In the last few months our new CQC Compliance Manager Lorna has been examining our incident reporting process and writing a policy as part of reviewing StanleySmith Case Management’s clinical governance processes.
Although it was already robust, at SSCM we are always looking to continuously improve. SSCM decided that the need for change was based on:
- Needing an accurate description of the event and its impact on the client – this wasn’t always easy to establish on the previous format
- Consistency and comparability within the organisation to facilitate in capturing data
- New harm grading in line with the new NHS “learn from patient safety events” which, if needed, allows us as an organisation to share out data more widely with other NHS and social care providers.
- Clear harm grading definitions
- New categories of the “types of incidents” with a working definition which helps with accurate recording
- A new MACH actions arising form, which allows Case Managers to clinically review the incident and finalise the incident category and level of harm. This enables the incident and clearly records if the incident investigation is closed or needs further investigation.

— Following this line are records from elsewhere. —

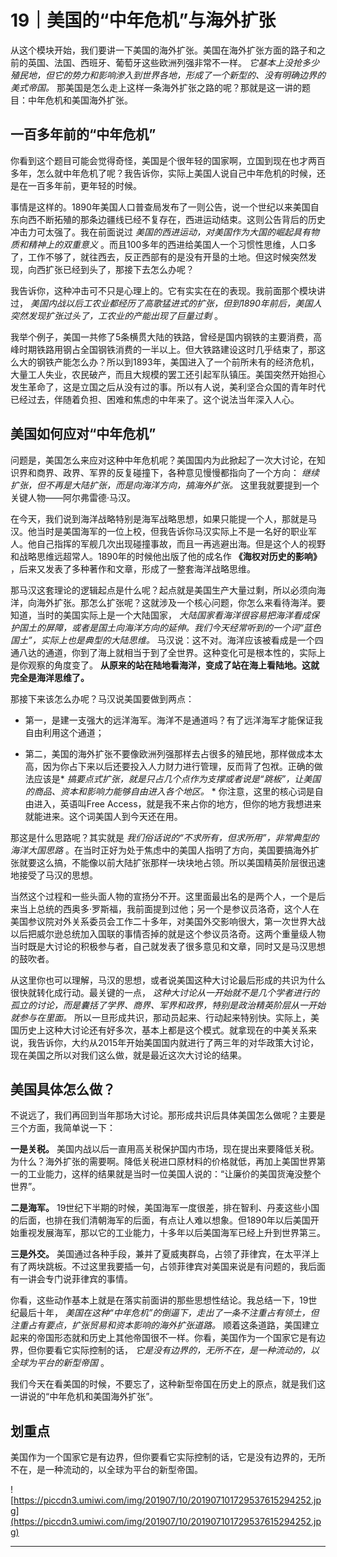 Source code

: # 19｜美国的“中年危机”与海外扩张

从这个模块开始，我们要讲一下美国的海外扩张。美国在海外扩张方面的路子和之前的英国、法国、西班牙、葡萄牙这些欧洲列强非常不一样。 *它基本上没抢多少殖民地，但它的势力和影响渗入到世界各地，形成了一个新型的、没有明确边界的美式帝国。* 那美国是怎么走上这样一条海外扩张之路的呢？那就是这一讲的题目：中年危机和美国海外扩张。

## 一百多年前的“中年危机”

你看到这个题目可能会觉得奇怪，美国是个很年轻的国家啊，立国到现在也才两百多年，怎么就中年危机了呢？我告诉你，实际上美国人说自己中年危机的时候，还是在一百多年前，更年轻的时候。

事情是这样的。1890年美国人口普查局发布了一则公告，说一个世纪以来美国自东向西不断拓殖的那条边疆线已经不复存在，西进运动结束。这则公告背后的历史冲击力可太强了。我在前面说过 *美国的西进运动，对美国作为大国的崛起具有物质和精神上的双重意义* 。而且100多年的西进给美国人一个习惯性思维，人口多了，工作不够了，就往西去，反正西部有的是没有开垦的土地。但这时候突然发现，向西扩张已经到头了，那接下去怎么办呢？

我告诉你，这种冲击可不只是心理上的。它有实实在在的表现。我前面那个模块讲过， *美国内战以后工农业都经历了高歌猛进式的扩张，但到1890年前后，美国人突然发现扩张过头了，工农业的产能出现了巨量过剩* 。

我举个例子，美国一共修了5条横贯大陆的铁路，曾经是国内钢铁的主要消费，高峰时期铁路用钢占全国钢铁消费的一半以上。但大铁路建设这时几乎结束了，那这么大的钢铁产能怎么办？所以到1893年，美国进入了一个前所未有的经济危机，大量工人失业，农民破产，而且大规模的罢工还引起军队镇压。美国突然开始担心发生革命了，这是立国之后从没有过的事。所以有人说，美利坚合众国的青年时代已经过去，伴随着负担、困难和焦虑的中年来了。这个说法当年深入人心。

## 美国如何应对“中年危机”

问题是，美国怎么来应对这种中年危机呢？美国国内为此掀起了一次大讨论，在知识界和商界、政界、军界的反复碰撞下，各种意见慢慢都指向了一个方向： *继续扩张，但不再是大陆扩张，而是向海洋方向，搞海外扩张。* 这里我就要提到一个关键人物——阿尔弗雷德·马汉。

在今天，我们说到海洋战略特别是海军战略思想，如果只能提一个人，那就是马汉。他当时是美国海军的一位上校，但我告诉你马汉实际上不是一名好的职业军人。他自己指挥的军舰几次出现碰撞事故，而且一再逃避出海。但是这个人的视野和战略思维远超常人。1890年的时候他出版了他的成名作 **《海权对历史的影响》** ，后来又发表了多种著作和文章，形成了一整套海洋战略思维。

那马汉这套理论的逻辑起点是什么呢？起点就是美国生产大量过剩，所以必须向海洋，向海外扩张。那怎么扩张呢？这就涉及一个核心问题，你怎么来看待海洋。要知道，当时的美国实际上是一个大陆国家， *大陆国家看海洋很容易把海洋看成保护国土的屏障，或者是国土向海洋方向的延伸。我们今天经常听到的一个词“蓝色国土”，实际上也是典型的大陆思维。* 马汉说：这不对。海洋应该被看成是一个四通八达的通道，你到了海上就相当于到了全世界。这种变化可是根本性的，实际上是你观察的角度变了。 **从原来的站在陆地看海洋，变成了站在海上看陆地。这就完全是海洋思维了。**

那接下来该怎么办呢？马汉说美国要做到两点：

* 第一，是建一支强大的远洋海军。海洋不是通道吗？有了远洋海军才能保证我自由利用这个通道；

* 第二，美国的海外扩张不要像欧洲列强那样去占很多的殖民地，那样做成本太高，因为你占下来以后还要投入人力财力进行管理，反而背了包袱。正确的做法应该是* *搞要点式扩张，就是只占几个点作为支撑或者说是“跳板”，让美国的商品、资本和影响力能够自由进入各个地区。* * 你注意，这里的核心词是自由进入，英语叫Free Access，就是我不来占你的地方，但你的地方我想进来就能进来。这个词美国人到今天还在用。

那这是什么思路呢？其实就是 *我们俗话说的“不求所有，但求所用”，非常典型的海洋大国思路* 。在当时正好为处于焦虑中的美国人指明了方向，美国要搞海外扩张就要这么搞，不能像以前大陆扩张那样一块块地占领。所以美国精英阶层很迅速地接受了马汉的思想。

当然这个过程和一些头面人物的宣扬分不开。这里面最出名的是两个人，一个是后来当上总统的西奥多·罗斯福，我前面提到过他；另一个是参议员洛奇，这个人在美国参议院对外关系委员会工作二十多年，对美国外交影响很大，第一次世界大战以后把威尔逊总统加入国联的事情否掉的就是这个参议员洛奇。这两个重量级人物当时既是大讨论的积极参与者，自己就发表了很多意见和文章，同时又是马汉思想的鼓吹者。

从这里你也可以理解，马汉的思想，或者说美国这种大讨论最后形成的共识为什么很快就转化成行动。最关键的一点， *这种大讨论从一开始就不是几个学者进行的孤立的讨论，而是囊括了学界、商界、军界和政界，特别是政治精英阶层从一开始就参与在里面。* 所以一旦形成共识，那动员起来、行动起来特别快。实际上，美国历史上这种大讨论还有好多次，基本上都是这个模式。就拿现在的中美关系来说，我告诉你，大约从2015年开始美国国内就进行了两三年的对华政策大讨论，现在美国之所以对我们这么做，就是最近这次大讨论的结果。

## 美国具体怎么做？

不说远了，我们再回到当年那场大讨论。那形成共识后具体美国怎么做呢？主要是三个方面，我简单说一下：

 **一是关税。** 美国内战以后一直用高关税保护国内市场，现在提出来要降低关税。为什么？海外扩张的需要啊。降低关税进口原材料的价格就低，再加上美国世界第一的工业能力，这样的结果就是当时一位美国人说的：“让廉价的美国货淹没整个世界”。

 **二是海军。** 19世纪下半期的时候，美国海军一度很差，排在智利、丹麦这些小国的后面，也排在我们清朝海军的后面，有点让人难以想象。但1890年以后美国开始重视发展海军，那以它的工业能力，十多年以后美国海军已经上升到世界第三。

 **三是外交。** 美国通过各种手段，兼并了夏威夷群岛，占领了菲律宾，在太平洋上有了两块跳板。不过这里我要插一句，占领菲律宾对美国来说是有问题的，我后面有一讲会专门说菲律宾的事情。

你看，这些动作基本上就是在落实前面讲的那些思想性结论。我总结一下，19世纪最后十年， *美国在这种“中年危机”的倒逼下，走出了一条不注重占有领土，但注重占有要点，扩张贸易和资本影响的海外扩张道路。* 顺着这条道路，美国建立起来的帝国形态就和历史上其他帝国很不一样。你看，美国作为一个国家它是有边界，但你要看它实际控制的话， *它是没有边界的，无所不在，是一种流动的，以全球为平台的新型帝国* 。

我们今天在看美国的时候，不要忘了，这种新型帝国在历史上的原点，就是我们这一讲说的“中年危机和美国海外扩张”。

## 划重点

美国作为一个国家它是有边界，但你要看它实际控制的话，它是没有边界的，无所不在，是一种流动的，以全球为平台的新型帝国。

![https://piccdn3.umiwi.com/img/201907/10/201907101729537615294252.jpg](https://piccdn3.umiwi.com/img/201907/10/201907101729537615294252.jpg)

---
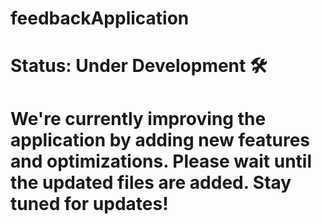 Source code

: # feedbackApplication
# Status: Under Development 🛠️
# We're currently improving the application by adding new features and optimizations. Please wait until the updated files are added. Stay tuned for updates!

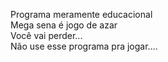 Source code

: Programa meramente educacional  
Mega sena é jogo de azar  
Você vai perder...  
Não use esse programa pra jogar.... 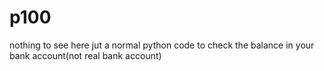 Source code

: # p100
nothing to see here jut a normal python code to check the balance in your bank account(not real bank account)
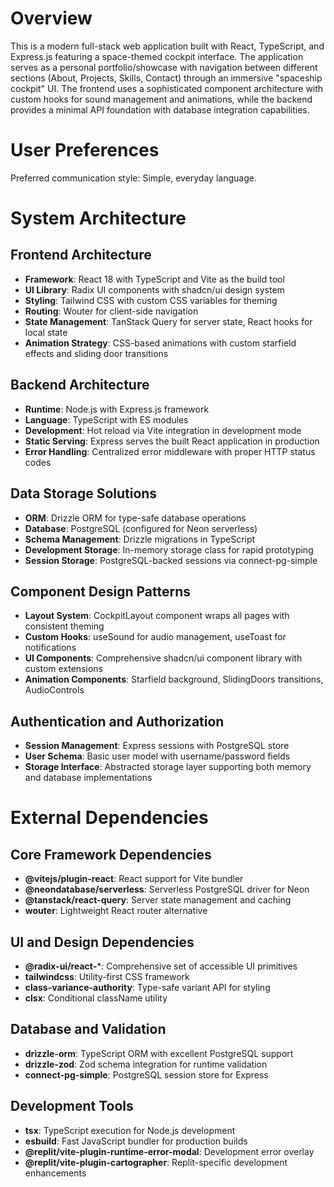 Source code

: # Overview

This is a modern full-stack web application built with React, TypeScript, and Express.js featuring a space-themed cockpit interface. The application serves as a personal portfolio/showcase with navigation between different sections (About, Projects, Skills, Contact) through an immersive "spaceship cockpit" UI. The frontend uses a sophisticated component architecture with custom hooks for sound management and animations, while the backend provides a minimal API foundation with database integration capabilities.

# User Preferences

Preferred communication style: Simple, everyday language.

# System Architecture

## Frontend Architecture
- **Framework**: React 18 with TypeScript and Vite as the build tool
- **UI Library**: Radix UI components with shadcn/ui design system
- **Styling**: Tailwind CSS with custom CSS variables for theming
- **Routing**: Wouter for client-side navigation
- **State Management**: TanStack Query for server state, React hooks for local state
- **Animation Strategy**: CSS-based animations with custom starfield effects and sliding door transitions

## Backend Architecture
- **Runtime**: Node.js with Express.js framework
- **Language**: TypeScript with ES modules
- **Development**: Hot reload via Vite integration in development mode
- **Static Serving**: Express serves the built React application in production
- **Error Handling**: Centralized error middleware with proper HTTP status codes

## Data Storage Solutions
- **ORM**: Drizzle ORM for type-safe database operations
- **Database**: PostgreSQL (configured for Neon serverless)
- **Schema Management**: Drizzle migrations in TypeScript
- **Development Storage**: In-memory storage class for rapid prototyping
- **Session Storage**: PostgreSQL-backed sessions via connect-pg-simple

## Component Design Patterns
- **Layout System**: CockpitLayout component wraps all pages with consistent theming
- **Custom Hooks**: useSound for audio management, useToast for notifications
- **UI Components**: Comprehensive shadcn/ui component library with custom extensions
- **Animation Components**: Starfield background, SlidingDoors transitions, AudioControls

## Authentication and Authorization
- **Session Management**: Express sessions with PostgreSQL store
- **User Schema**: Basic user model with username/password fields
- **Storage Interface**: Abstracted storage layer supporting both memory and database implementations

# External Dependencies

## Core Framework Dependencies
- **@vitejs/plugin-react**: React support for Vite bundler
- **@neondatabase/serverless**: Serverless PostgreSQL driver for Neon
- **@tanstack/react-query**: Server state management and caching
- **wouter**: Lightweight React router alternative

## UI and Design Dependencies
- **@radix-ui/react-***: Comprehensive set of accessible UI primitives
- **tailwindcss**: Utility-first CSS framework
- **class-variance-authority**: Type-safe variant API for styling
- **clsx**: Conditional className utility

## Database and Validation
- **drizzle-orm**: TypeScript ORM with excellent PostgreSQL support
- **drizzle-zod**: Zod schema integration for runtime validation
- **connect-pg-simple**: PostgreSQL session store for Express

## Development Tools
- **tsx**: TypeScript execution for Node.js development
- **esbuild**: Fast JavaScript bundler for production builds
- **@replit/vite-plugin-runtime-error-modal**: Development error overlay
- **@replit/vite-plugin-cartographer**: Replit-specific development enhancements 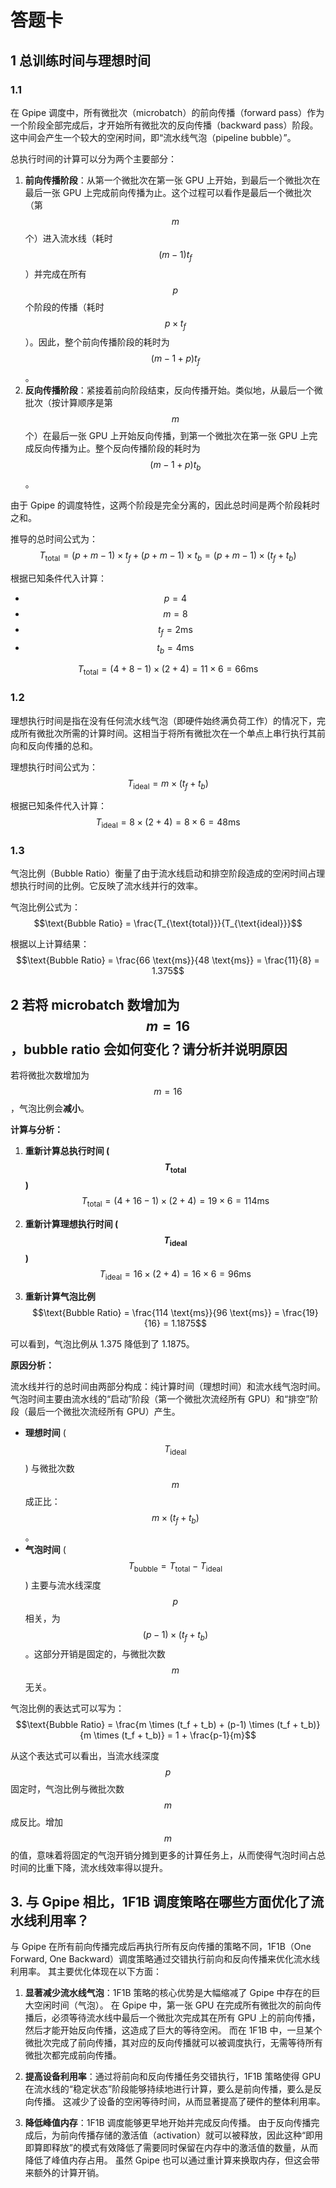 # 答题卡

## 1 总训练时间与理想时间

### 1.1

在 Gpipe 调度中，所有微批次（microbatch）的前向传播（forward pass）作为一个阶段全部完成后，才开始所有微批次的反向传播（backward pass）阶段。这中间会产生一个较大的空闲时间，即“流水线气泡（pipeline bubble）”。

总执行时间的计算可以分为两个主要部分：
1.  **前向传播阶段**：从第一个微批次在第一张 GPU 上开始，到最后一个微批次在最后一张 GPU 上完成前向传播为止。这个过程可以看作是最后一个微批次（第 $$m$$ 个）进入流水线（耗时 $$(m-1)t_f$$）并完成在所有 $$p$$ 个阶段的传播（耗时 $$p \times t_f$$）。因此，整个前向传播阶段的耗时为 $$(m-1+p)t_f$$。
2.  **反向传播阶段**：紧接着前向阶段结束，反向传播开始。类似地，从最后一个微批次（按计算顺序是第 $$m$$ 个）在最后一张 GPU 上开始反向传播，到第一个微批次在第一张 GPU 上完成反向传播为止。整个反向传播阶段的耗时为 $$(m-1+p)t_b$$。

由于 Gpipe 的调度特性，这两个阶段是完全分离的，因此总时间是两个阶段耗时之和。

推导的总时间公式为：
$$T_{\text{total}} = (p + m - 1) \times t_f + (p + m - 1) \times t_b = (p + m - 1) \times (t_f + t_b)$$

根据已知条件代入计算：
- $$p = 4$$
- $$m = 8$$
- $$t_f = 2 \text{ms}$$
- $$t_b = 4 \text{ms}$$

$$T_{\text{total}} = (4 + 8 - 1) \times (2 + 4) = 11 \times 6 = 66 \text{ms}$$

### 1.2

理想执行时间是指在没有任何流水线气泡（即硬件始终满负荷工作）的情况下，完成所有微批次所需的计算时间。这相当于将所有微批次在一个单点上串行执行其前向和反向传播的总和。

理想执行时间公式为：
$$T_{\text{ideal}} = m \times (t_f + t_b)$$

根据已知条件代入计算：
$$T_{\text{ideal}} = 8 \times (2 + 4) = 8 \times 6 = 48 \text{ms}$$

### 1.3

气泡比例（Bubble Ratio）衡量了由于流水线启动和排空阶段造成的空闲时间占理想执行时间的比例。它反映了流水线并行的效率。

气泡比例公式为：
$$\text{Bubble Ratio} = \frac{T_{\text{total}}}{T_{\text{ideal}}}$$

根据以上计算结果：
$$\text{Bubble Ratio} = \frac{66 \text{ms}}{48 \text{ms}} = \frac{11}{8} = 1.375$$

## 2 若将 microbatch 数增加为 $$m = 16$$，bubble ratio 会如何变化？请分析并说明原因

若将微批次数增加为 $$m = 16$$，气泡比例会**减小**。

**计算与分析：**

1.  **重新计算总执行时间 ($$T_{\text{total}}$$)**
    $$T_{\text{total}} = (4 + 16 - 1) \times (2 + 4) = 19 \times 6 = 114 \text{ms}$$

2.  **重新计算理想执行时间 ($$T_{\text{ideal}}$$)**
    $$T_{\text{ideal}} = 16 \times (2 + 4) = 16 \times 6 = 96 \text{ms}$$

3.  **重新计算气泡比例**
    $$\text{Bubble Ratio} = \frac{114 \text{ms}}{96 \text{ms}} = \frac{19}{16} = 1.1875$$

可以看到，气泡比例从 1.375 降低到了 1.1875。

**原因分析：**

流水线并行的总时间由两部分构成：纯计算时间（理想时间）和流水线气泡时间。气泡时间主要由流水线的“启动”阶段（第一个微批次流经所有 GPU）和“排空”阶段（最后一个微批次流经所有 GPU）产生。
- **理想时间** ($$T_{\text{ideal}}$$) 与微批次数 $$m$$ 成正比：$$m \times (t_f + t_b)$$。
- **气泡时间** ($$T_{\text{bubble}} = T_{\text{total}} - T_{\text{ideal}}$$) 主要与流水线深度 $$p$$ 相关，为 $$(p-1) \times (t_f + t_b)$$。这部分开销是固定的，与微批次数 $$m$$ 无关。

气泡比例的表达式可以写为：
$$\text{Bubble Ratio} = \frac{m \times (t_f + t_b) + (p-1) \times (t_f + t_b)}{m \times (t_f + t_b)} = 1 + \frac{p-1}{m}$$

从这个表达式可以看出，当流水线深度 $$p$$ 固定时，气泡比例与微批次数 $$m$$ 成反比。增加 $$m$$ 的值，意味着将固定的气泡开销分摊到更多的计算任务上，从而使得气泡时间占总时间的比重下降，流水线效率得以提升。

## 3. 与 Gpipe 相比，1F1B 调度策略在哪些方面优化了流水线利用率？

与 Gpipe 在所有前向传播完成后再执行所有反向传播的策略不同，1F1B（One Forward, One Backward）调度策略通过交错执行前向和反向传播来优化流水线利用率。 其主要优化体现在以下方面：

1.  **显著减少流水线气泡**：1F1B 策略的核心优势是大幅缩减了 Gpipe 中存在的巨大空闲时间（气泡）。 在 Gpipe 中，第一张 GPU 在完成所有微批次的前向传播后，必须等待流水线中最后一个微批次完成其在所有 GPU 上的前向传播，然后才能开始反向传播，这造成了巨大的等待空闲。 而在 1F1B 中，一旦某个微批次完成了前向传播，其对应的反向传播就可以被调度执行，无需等待所有微批次都完成前向传播。

2.  **提高设备利用率**：通过将前向和反向传播任务交错执行，1F1B 策略使得 GPU 在流水线的“稳定状态”阶段能够持续地进行计算，要么是前向传播，要么是反向传播。 这减少了设备的空闲等待时间，从而显著提高了硬件的整体利用率。

3.  **降低峰值内存**：1F1B 调度能够更早地开始并完成反向传播。 由于反向传播完成后，为前向传播存储的激活值（activation）就可以被释放，因此这种“即用即算即释放”的模式有效降低了需要同时保留在内存中的激活值的数量，从而降低了峰值内存占用。 虽然 Gpipe 也可以通过重计算来换取内存，但这会带来额外的计算开销。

- The new actions arising MACH form also prompts the case manager to evaluate and record how they will prevent similar incidents and how they have delivered feedback
Lorna first looked at the incident reporting forms used by care teams, which are completed by filling in a mach form which gets sent to the relevant recipients automatically via email. She then looked at the actions arising form which is completed by a case manager post incident. After making the changes which included the harm grading with definitions, she drafted the new incident reporting policy.
The new incident policy forms part of SSCM commitment to excellent and safe care and clearly outlines policy and processes to reduce incidents by ensuring that systems are in place that will enable all incidents and near misses to be accurately reported, investigated, root causes understood and appropriate corrective action taken. The policy clearly sets out reporting and investigation responsibly, together with timelines for investigation.
Investigation feedback is encouraged not only within the client’s individual teams but within the wider organisation. Investigation feedback now forms part of the case managers quarterly team meetings.
The new forms and policy were sent out to all of our associate case managers and support workers working with us and they were invited to provide feedback. Adjustments were made to the new forms when appropriate in line with this feedback
The forms are now currently in the process of being made client specific and distributed to each care team and their respective case manager and will be easily assessable to both the clients teams and case managers.
We look forward to seeing how the updated process and forms assist in capturing accurate data which can be analysed, fed back to teams and can assist in training exercises in the future.